◆ Task prompt:
Using the listing below, retype exactly the lines starting at the one with "# Clicx: Escape The Jungle" and ending at the one with "##Setup And Running", and include both.

◆ Data records:
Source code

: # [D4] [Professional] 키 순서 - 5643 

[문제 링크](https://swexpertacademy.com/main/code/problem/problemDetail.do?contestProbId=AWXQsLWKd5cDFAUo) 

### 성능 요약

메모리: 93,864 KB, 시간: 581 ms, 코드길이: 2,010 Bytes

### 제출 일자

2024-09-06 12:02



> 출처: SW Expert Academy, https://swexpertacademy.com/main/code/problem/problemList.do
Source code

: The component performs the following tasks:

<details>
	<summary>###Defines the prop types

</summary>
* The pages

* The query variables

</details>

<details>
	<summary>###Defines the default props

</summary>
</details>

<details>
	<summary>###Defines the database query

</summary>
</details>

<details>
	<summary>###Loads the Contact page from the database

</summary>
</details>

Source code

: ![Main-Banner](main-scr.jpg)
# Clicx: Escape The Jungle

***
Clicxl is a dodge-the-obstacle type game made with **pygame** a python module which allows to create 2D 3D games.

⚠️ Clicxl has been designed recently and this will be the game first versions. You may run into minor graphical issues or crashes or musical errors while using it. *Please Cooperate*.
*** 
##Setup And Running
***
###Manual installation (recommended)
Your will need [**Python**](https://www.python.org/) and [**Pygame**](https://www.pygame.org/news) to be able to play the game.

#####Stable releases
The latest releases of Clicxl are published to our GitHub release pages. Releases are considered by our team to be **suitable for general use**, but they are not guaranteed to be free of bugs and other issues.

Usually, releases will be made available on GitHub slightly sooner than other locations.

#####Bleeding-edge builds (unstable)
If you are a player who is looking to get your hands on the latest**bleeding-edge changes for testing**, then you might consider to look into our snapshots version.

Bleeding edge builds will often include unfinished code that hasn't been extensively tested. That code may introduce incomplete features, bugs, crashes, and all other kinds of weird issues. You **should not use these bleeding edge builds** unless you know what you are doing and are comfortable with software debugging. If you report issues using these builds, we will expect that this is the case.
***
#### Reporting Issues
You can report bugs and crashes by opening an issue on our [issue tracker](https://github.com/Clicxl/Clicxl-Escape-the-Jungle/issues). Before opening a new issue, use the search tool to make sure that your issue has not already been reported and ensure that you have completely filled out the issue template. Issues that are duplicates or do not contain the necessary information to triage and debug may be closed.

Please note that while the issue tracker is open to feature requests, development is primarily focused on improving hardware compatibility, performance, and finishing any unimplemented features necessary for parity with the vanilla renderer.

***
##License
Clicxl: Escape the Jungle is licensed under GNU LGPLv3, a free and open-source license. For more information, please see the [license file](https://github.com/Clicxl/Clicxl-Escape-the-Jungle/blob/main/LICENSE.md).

◆ Worked solution:
# Clicx: Escape The Jungle

***
Clicxl is a dodge-the-obstacle type game made with **pygame** a python module which allows to create 2D 3D games.

⚠️ Clicxl has been designed recently and this will be the game first versions. You may run into minor graphical issues or crashes or musical errors while using it. *Please Cooperate*.
*** 
##Setup And Running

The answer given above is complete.